I like the Monk series more than the Pitt series. However, Perry's constantly coincidences are starting to get a little obnoxious. In the Pitt series it's how Emily and Charlotte always seem to find themselves at the party of a suspect before they even know Thomas is investigated said suspect. In the Monk novels, it's how Hester always finds that final piece of the puzzle because of one of her clients. Even over 100 years ago, you can't convince me London was that small. I would believe you if you tried to argue that Perry is the ultimate believer in the Kevin Bacon theory. 


Once again, I find myself completely immersed in the courtroom drama. Rathborne is really the star of these books.



Dates read 6/13/2020-6/14/2020


Book 38/75

Devil Dance (Jade del Cameron #7) - Suzanne Arruda

Devil Dance: A Jade del Cameron Mystery (Volume 7) - Suzanne Arruda

This book being the end of the Jade del Cameron series was the book equivalent of the 10th season of Friends. Or that stupid made for TV movie that was supposed to be the big wrap up for CSI.


So disappointing. 

At the risk of jinxing things.......

I was just able to use the search and add book function like normal........


Maybe something finally clicked? Maybe I'm an anomaly? 


There's only one way to find out. 




BL-opoly Roll #2








BOOK READ: Chronicle of a Death Foretold - Gabriel Garcia Marquez


DATE FINISHED: 6/14/2020


BANK TOTAL: $27.00


BL-opoly Roll #1

I'm finally getting around to creating a "real" roll post. Better late than never.

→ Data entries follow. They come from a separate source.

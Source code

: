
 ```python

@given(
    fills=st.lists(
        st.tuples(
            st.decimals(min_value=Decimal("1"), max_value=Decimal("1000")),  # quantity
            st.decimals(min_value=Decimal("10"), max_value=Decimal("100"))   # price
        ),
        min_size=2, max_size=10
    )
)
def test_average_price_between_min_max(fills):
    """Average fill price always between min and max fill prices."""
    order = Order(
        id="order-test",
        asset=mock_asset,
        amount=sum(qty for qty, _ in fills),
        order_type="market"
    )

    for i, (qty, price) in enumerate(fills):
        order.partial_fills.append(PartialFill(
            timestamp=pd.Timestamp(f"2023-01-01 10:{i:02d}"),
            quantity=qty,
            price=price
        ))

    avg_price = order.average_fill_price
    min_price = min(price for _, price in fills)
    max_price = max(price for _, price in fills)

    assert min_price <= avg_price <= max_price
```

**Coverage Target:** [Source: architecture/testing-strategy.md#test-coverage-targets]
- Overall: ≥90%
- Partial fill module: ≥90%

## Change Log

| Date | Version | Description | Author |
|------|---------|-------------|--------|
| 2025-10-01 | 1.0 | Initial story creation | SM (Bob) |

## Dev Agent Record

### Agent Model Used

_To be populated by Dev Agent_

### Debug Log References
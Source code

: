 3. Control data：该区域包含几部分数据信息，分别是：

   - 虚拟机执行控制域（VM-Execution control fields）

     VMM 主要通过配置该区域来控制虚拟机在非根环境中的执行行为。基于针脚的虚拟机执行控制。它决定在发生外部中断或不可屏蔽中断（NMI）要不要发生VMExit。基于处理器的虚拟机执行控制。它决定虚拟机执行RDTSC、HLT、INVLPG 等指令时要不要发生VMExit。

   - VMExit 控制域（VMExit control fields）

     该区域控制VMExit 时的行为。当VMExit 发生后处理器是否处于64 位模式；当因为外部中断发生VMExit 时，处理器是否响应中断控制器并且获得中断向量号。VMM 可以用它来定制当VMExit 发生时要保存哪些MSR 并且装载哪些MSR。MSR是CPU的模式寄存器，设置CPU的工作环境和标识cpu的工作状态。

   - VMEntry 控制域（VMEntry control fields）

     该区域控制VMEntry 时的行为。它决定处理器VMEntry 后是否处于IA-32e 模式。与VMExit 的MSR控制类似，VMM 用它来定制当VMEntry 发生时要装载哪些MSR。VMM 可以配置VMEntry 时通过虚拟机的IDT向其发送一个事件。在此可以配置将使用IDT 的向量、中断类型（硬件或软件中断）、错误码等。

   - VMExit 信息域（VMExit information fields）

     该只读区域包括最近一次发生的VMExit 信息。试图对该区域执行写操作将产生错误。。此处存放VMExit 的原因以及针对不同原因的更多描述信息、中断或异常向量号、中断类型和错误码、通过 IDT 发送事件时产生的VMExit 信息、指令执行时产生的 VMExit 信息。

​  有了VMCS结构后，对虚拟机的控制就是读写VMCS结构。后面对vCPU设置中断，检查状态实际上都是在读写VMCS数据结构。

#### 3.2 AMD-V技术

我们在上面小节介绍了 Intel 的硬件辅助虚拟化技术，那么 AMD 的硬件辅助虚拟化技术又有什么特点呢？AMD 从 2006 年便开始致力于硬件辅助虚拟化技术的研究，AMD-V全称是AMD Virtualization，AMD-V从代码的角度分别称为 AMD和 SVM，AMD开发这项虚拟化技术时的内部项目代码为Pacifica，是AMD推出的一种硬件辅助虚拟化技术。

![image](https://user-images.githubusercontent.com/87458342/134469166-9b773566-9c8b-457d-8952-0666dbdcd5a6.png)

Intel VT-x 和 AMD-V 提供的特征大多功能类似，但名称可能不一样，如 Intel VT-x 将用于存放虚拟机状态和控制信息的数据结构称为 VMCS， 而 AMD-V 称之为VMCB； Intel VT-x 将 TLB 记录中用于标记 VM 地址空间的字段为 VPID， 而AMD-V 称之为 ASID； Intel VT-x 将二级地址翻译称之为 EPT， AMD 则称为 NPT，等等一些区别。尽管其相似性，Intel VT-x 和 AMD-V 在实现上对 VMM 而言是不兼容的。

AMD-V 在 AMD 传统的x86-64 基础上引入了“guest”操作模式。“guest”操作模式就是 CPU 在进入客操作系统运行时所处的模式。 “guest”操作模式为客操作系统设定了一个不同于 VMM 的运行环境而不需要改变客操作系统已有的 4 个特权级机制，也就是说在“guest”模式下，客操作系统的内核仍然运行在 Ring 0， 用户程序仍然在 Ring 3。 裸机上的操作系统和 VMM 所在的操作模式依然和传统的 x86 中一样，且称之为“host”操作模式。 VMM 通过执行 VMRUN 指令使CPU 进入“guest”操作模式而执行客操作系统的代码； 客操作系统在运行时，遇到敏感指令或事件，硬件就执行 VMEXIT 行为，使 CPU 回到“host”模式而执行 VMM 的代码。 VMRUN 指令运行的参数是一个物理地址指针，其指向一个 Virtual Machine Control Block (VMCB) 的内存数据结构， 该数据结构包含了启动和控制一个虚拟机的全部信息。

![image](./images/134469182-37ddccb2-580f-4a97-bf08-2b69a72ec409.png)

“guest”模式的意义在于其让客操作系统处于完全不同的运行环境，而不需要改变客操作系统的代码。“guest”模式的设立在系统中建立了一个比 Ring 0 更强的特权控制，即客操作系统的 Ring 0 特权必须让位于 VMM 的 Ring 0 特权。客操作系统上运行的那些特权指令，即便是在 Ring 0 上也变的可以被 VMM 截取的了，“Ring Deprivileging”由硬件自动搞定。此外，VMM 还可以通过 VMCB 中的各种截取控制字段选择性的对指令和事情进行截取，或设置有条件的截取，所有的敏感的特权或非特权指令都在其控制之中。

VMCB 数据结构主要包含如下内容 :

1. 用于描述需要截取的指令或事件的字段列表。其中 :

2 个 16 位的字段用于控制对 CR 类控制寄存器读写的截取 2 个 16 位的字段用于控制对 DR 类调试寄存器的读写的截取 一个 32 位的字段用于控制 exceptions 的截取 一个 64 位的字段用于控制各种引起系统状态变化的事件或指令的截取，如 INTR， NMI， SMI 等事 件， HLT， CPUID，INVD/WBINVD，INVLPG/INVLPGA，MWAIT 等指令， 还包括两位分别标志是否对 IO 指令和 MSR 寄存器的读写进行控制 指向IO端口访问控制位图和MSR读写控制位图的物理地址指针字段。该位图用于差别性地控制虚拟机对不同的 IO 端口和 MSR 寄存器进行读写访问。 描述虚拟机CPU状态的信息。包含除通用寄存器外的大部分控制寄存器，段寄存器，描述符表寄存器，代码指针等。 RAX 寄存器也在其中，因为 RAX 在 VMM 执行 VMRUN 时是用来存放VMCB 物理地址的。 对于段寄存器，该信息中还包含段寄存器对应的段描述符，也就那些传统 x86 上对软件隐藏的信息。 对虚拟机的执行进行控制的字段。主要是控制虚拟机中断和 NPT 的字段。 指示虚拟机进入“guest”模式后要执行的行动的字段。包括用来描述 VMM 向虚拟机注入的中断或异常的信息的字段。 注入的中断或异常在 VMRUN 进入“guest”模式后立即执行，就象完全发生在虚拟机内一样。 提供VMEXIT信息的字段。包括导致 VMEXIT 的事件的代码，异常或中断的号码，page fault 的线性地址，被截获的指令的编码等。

TASK: Read a book that the author's name begins with one of the letters in R-E-L-A-X

BOOK TO BE READ: Belgrave Square (Thomas and Charlotte Pitt #12) - Anne Perry

DATE FINISHED: 6/10/2020

BANK TOTAL: $25.00



Belgrave Square (Thomas and Charlotte Pitt 12) - Anne Perry

Belgrave Square (Charlotte & Thomas Pitt, #12) - Anne Perry

These books are so much better when Charlotte and Emily are reduced to background characters. I can only handle so many pages of society scandals. When Thomas is working on his own without the constant meddling assistance of his wife and sister-in-law, the procedure part of the mystery is so much more satisfying. 


One thing I always get a kick out of with these books is the character names. I've worked in a school before. I'm familiar with unusual names. However, the names in Perry's books are something just a little more. Sholto. Beulah. And my personal favorite, Theophania. I'm not overly familiar with the naming practices of English residents but there is something to be said for having characters with names outside of Elizabeth, Mary, Henry, or George. This coming from a mother who has an Elizabeth in her own house. 



Dates Read 6/7/2020-6/9/2020

Book 36/75

Outside of Reading

There are a lot of reasons for my lack of reading lately. Current events aside, one of the more time consuming reasons has been landscaping projects. These are projects I've been putting off for nearly five years now. I finally have time to do the work and my children are big enough that I can really dig in (pun intended) to something without worrying what kind of shenanigans they are causing. They are also big enough to be put to work. 


Just a few of the things I've done so far. 

At some point, I'd really love to rip all of this up and make a small deck or gazebo in this corner. For the time being, flowers are what I can afford. 


I'm not quite finished with this project yet. I'm working on a piece of garden art that is going to go in the center of the hostas.